JOHANNESBURG: South Africa's rand eased against the dollar in early Wednesday trade and is likely to stay on the back foot as fears of contagion from Europe's liquidity problems dent investors' appetite for higher yielding but riskier emerging market assets.
Government bonds were up slightly in early trade, with yields retreating after Reserve Bank data showed growth in private sector credit demand braked more than expected in April.
The rand was at 8.3422 against the dollar by 0645 GMT, down 0.27 percent from Tuesday's close at 8.32.
The ongoing financial troubles in the euro zone, with which South Africa trades heavily, were likely to keep the rand under pressure, Tradition Analytics said.

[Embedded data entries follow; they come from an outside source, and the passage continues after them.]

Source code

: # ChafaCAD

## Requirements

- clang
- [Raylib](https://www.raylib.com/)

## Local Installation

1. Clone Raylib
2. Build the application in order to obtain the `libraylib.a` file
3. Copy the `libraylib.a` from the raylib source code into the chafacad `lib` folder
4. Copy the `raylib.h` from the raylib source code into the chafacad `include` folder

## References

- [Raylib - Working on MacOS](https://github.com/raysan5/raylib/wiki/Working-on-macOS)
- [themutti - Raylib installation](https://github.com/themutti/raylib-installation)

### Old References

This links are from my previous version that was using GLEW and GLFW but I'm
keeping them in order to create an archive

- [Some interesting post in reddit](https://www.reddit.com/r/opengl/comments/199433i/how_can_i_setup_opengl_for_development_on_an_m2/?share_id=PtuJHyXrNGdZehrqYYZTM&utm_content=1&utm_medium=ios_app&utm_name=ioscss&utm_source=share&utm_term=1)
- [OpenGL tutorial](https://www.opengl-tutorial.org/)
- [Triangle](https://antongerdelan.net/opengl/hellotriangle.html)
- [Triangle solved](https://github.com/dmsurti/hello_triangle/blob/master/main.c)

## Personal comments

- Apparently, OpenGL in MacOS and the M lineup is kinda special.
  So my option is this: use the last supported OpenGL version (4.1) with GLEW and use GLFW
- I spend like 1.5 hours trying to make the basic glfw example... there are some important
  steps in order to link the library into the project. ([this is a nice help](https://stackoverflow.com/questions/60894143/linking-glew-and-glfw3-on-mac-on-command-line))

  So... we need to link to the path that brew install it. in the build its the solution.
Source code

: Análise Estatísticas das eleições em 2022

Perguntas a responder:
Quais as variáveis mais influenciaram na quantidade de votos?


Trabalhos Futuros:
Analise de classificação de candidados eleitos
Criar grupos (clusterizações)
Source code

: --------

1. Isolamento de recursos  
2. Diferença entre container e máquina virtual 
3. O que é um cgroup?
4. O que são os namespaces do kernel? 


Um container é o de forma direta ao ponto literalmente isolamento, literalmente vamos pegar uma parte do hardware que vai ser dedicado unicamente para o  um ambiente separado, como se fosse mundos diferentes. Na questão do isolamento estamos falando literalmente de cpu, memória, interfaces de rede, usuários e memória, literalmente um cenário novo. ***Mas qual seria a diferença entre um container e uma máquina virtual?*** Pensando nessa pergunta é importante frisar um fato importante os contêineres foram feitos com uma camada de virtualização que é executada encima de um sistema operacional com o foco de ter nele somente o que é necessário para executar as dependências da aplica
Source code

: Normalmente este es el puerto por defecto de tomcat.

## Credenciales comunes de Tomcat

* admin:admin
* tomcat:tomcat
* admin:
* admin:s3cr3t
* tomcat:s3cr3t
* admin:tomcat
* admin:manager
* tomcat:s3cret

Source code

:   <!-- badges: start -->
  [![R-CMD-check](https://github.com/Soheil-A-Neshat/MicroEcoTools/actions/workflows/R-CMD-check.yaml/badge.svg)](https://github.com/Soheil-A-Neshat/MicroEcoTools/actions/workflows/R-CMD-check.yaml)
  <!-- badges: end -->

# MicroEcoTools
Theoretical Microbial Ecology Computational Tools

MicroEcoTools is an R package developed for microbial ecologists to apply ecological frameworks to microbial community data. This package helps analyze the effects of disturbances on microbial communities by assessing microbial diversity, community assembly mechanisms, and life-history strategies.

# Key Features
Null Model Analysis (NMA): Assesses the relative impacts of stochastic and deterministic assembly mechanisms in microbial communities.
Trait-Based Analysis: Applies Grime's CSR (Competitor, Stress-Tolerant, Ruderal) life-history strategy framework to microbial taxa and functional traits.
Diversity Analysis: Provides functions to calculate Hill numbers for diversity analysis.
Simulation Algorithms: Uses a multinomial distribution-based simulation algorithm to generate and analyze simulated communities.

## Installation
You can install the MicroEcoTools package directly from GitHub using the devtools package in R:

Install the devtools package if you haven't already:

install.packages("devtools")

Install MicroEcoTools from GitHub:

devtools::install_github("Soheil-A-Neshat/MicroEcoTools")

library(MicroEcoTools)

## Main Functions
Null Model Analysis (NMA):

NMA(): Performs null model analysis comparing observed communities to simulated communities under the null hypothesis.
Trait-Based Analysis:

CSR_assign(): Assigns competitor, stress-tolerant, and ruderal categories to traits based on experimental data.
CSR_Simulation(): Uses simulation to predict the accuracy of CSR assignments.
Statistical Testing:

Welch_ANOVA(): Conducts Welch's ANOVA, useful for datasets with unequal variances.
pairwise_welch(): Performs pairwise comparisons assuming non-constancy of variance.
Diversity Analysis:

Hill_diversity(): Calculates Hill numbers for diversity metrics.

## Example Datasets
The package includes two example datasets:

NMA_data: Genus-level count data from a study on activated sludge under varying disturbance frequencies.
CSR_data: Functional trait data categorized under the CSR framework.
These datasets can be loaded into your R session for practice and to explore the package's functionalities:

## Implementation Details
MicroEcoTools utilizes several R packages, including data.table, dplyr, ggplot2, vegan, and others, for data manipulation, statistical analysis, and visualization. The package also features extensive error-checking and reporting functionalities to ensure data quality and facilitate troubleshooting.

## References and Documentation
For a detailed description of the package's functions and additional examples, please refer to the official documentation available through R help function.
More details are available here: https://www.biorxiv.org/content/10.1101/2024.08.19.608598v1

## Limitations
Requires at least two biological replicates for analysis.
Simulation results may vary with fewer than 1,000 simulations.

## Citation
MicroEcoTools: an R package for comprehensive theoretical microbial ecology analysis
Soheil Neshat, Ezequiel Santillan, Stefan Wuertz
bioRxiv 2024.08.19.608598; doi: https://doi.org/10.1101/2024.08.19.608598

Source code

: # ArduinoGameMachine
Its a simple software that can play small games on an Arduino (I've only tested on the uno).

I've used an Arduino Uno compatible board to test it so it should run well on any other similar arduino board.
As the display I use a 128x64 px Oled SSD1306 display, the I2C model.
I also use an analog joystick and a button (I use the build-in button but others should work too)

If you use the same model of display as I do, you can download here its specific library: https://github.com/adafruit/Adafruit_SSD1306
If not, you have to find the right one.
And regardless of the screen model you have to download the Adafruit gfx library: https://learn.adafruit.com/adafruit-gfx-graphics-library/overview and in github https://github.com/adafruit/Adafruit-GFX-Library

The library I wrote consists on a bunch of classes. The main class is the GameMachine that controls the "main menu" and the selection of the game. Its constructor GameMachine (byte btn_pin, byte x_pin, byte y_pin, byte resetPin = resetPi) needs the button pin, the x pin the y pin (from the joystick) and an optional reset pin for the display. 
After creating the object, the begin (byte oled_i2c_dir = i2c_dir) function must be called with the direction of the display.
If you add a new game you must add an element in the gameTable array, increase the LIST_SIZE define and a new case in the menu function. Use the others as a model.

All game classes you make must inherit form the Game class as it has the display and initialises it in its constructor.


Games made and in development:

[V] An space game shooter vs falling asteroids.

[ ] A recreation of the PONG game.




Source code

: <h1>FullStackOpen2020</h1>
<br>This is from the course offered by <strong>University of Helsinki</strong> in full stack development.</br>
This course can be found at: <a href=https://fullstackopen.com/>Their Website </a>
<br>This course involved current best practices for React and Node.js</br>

The euro fell to a two-year low, hurt by worries about Spain's soaring borrowing costs and expectations more money may be needed to support its ailing banks.
"Europe is far from being fixed and until we see major signs of either true reform or papered over reform the rand is likely to struggle to make much headway," Tradition Analytics said.
On the debt market, the yield on the three year paper shed half a basis point to 6.385 percent compared with Tuesday's close while that for the 14-year issue was flat at 8.345 percent.
Yields pulled back slightly after Reserve Bank data showed credit demand by the private sector braked more than expected to 7.33 percent year-on-year in April compared with a 9.16 percent rise in March, backing the argument for further interest rate cuts to stimulate economic activity.
Rates are already at 30-year lows after a monetary loosening cycle that ended in November 2010.